We honestly don’t know.
Certainly it requires a holistic and cohesive approach involving all stakeholders. More than the occasional food baskets, conditional moratorium, etc.
At the start of MCO last year, the President of SME Association of Malaysia predicted that at least 50% of SMEs will close down and expects more than 4 million people will lose their job. While many thought that he was being overly pessimistic, until the economy recovers and this pandemic ends, we cannot say for certain that he is wrong. We certainly do hope so.
We don’t know whether the current statistics by DOSM shows the reality on the ground. But it’s not hard to believe seeing that the median monthly salary has dropped 15.6% to RM2,062 for the first time since 2010. The fact is, most of us know someone who has lost their job or have a reduced household income since the start of the MCO. So, it’s not too far-fetched.

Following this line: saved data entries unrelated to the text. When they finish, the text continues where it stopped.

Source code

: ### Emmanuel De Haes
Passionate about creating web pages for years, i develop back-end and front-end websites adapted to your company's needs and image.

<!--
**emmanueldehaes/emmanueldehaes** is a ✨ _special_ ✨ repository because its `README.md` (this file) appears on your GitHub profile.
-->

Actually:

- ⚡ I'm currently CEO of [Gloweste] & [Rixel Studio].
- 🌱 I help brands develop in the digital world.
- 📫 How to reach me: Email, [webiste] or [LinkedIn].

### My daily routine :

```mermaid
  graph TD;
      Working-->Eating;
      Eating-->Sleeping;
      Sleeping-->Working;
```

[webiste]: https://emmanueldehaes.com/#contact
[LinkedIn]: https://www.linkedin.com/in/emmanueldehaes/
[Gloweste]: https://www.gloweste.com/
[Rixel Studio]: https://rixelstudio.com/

We can’t mention all the employment issues here, because there are simply too many. For a rough idea, have a look at the comment sections of our most popular employment articles such as:
- Soalan Undang-Undang Anda
- Employment Act 1955
- Undang-Undang Buruh : Masa Kerja dan Kerja Lebih Masa
- Ordinan Buruh Sabah
- Aduan Kepada Jabatan Tenaga Kerja
We appreciate the fact that the government has and is working to address some of the issues. But here are just a few of the many issues that linger even after many episodes and varieties of the MCOs. We hope our readers will gain some benefits from this article.
Not All Are Equal
We are employees. During the early days of MCO, one of us worked from home, while the other went to work as usual (minus the traffic jam, of course). And we were fortunate, because we get paid in full throughout all the many periods of the various MCOs (CMCO, RMCO, etc). But not all are as fortunate.
Some employees can’t go to work and also can’t perform their duties from home. And to make matters worse, their employers don’t get any revenue during the MCO and still have to shoulder other business costs such as rental and wages. On top of that, businesses also lost their customers, and only contemplates a bleak post-MCO future prospects.
As we can see, when employers feel cornered and unsupported, and they do not believe their business will improve any time soon, they resort to closing down their business. Many hotels and businesses have already decided to call it a day. Hence, their workers lost their jobs.
There is obviously no one-size-fits-all solution.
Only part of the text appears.